- Born: February 23, 1800 Charlottetown, Canada
- Died: November 2, 1847 (aged 47)
- Occupation(s): Businessman and politician

= John Brecken =

Canadian politician (1800–1847)

John Brecken (February 23, 1800 - November 2, 1847) was a businessman and political figure on Prince Edward Island. He represented Charlottetown in the Legislative Assembly of Prince Edward Island from 1829 to 1834.

He was born in Charlottetown, the son of Ralph Brecken, who had served as speaker in the provincial assembly, and Matilda Robinson, the daughter of Joseph Robinson. When he was thirteen, his father died and his mother took over the operation of the business. Brecken served as deputy treasurer for the colony and resident director for the Bank of British North America. In 1826, he married Margaret Leah de St Croix. He was named to the colony's Council in 1834, serving until his death in Charlottetown in 1847.

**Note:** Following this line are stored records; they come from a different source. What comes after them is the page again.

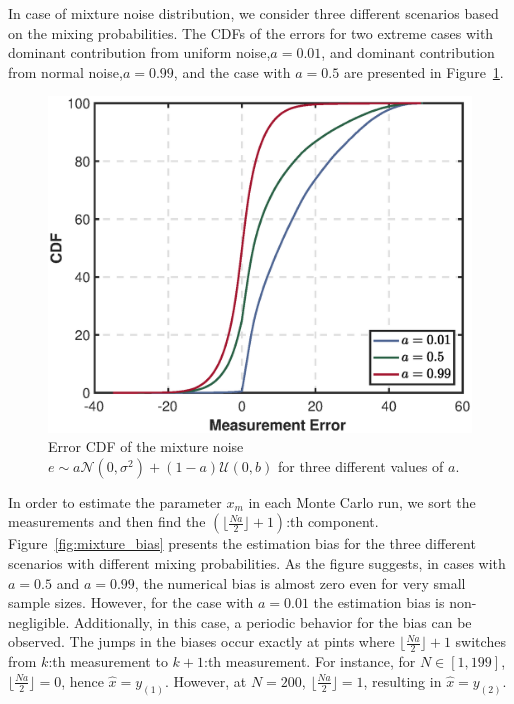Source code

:\documentclass[journal]{IEEEtran}
\begin{document}
In case of mixture noise distribution, we consider three different scenarios based on the mixing probabilities. The CDFs of the errors for two extreme cases with dominant contribution from uniform noise,$a=0.01$, and dominant contribution from normal noise,$a=0.99$, and the case with $a=0.5$ are presented in Figure~\ref{fig:mixture_cdf}. 
%
%
\begin{figure}[!t] 
	\centering
	\includegraphics[width=\columnwidth]{cdf_mixture}
	\caption{Error CDF of the mixture noise $e\sim a\mathcal{N}(0,\sigma^2) + (1-a)\mathcal{U}(0,b)$ for three different values of $a$.}		
	\label{fig:mixture_cdf}
\end{figure}
%
%

In order to estimate the parameter $x_m$ in each Monte Carlo run, we sort the measurements and then find the $(\lfloor\frac{Na}{2}\rfloor+1)$:th component. Figure~\ref{fig:mixture_bias} presents the estimation bias for the three different scenarios with different mixing probabilities. As the figure suggests, in cases with $a=0.5$ and $a=0.99$, the numerical bias is almost zero even for very small sample sizes. However, for the case with $a=0.01$ the estimation bias is non-negligible. Additionally, in this case, a periodic behavior for the bias can be observed. The jumps in the biases occur exactly at pints where $\lfloor\frac{Na}{2}\rfloor+1$ switches from $k$:th measurement to $k+1$:th measurement. For instance, for $N\in[1,199]$, $\lfloor\frac{Na}{2}\rfloor=0$, hence $\hat{x}=y_{(1)}$. However, at $N=200$, $\lfloor\frac{Na}{2}\rfloor=1$, resulting in $\hat{x}=y_{(2)}$.
\end{document}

His son Frederick de St Croix Brecken served in the provincial assembly and the Canadian House of Commons.

Several of his sisters married members of the Legislative Council:
- Jane Rebecca married Thomas Heath Haviland
- Anna Matilda married Donald McDonald
- Barbara Leila Alice married James Ellis Peake

Brecken's grandfather, also named John, also served in the colony's assembly.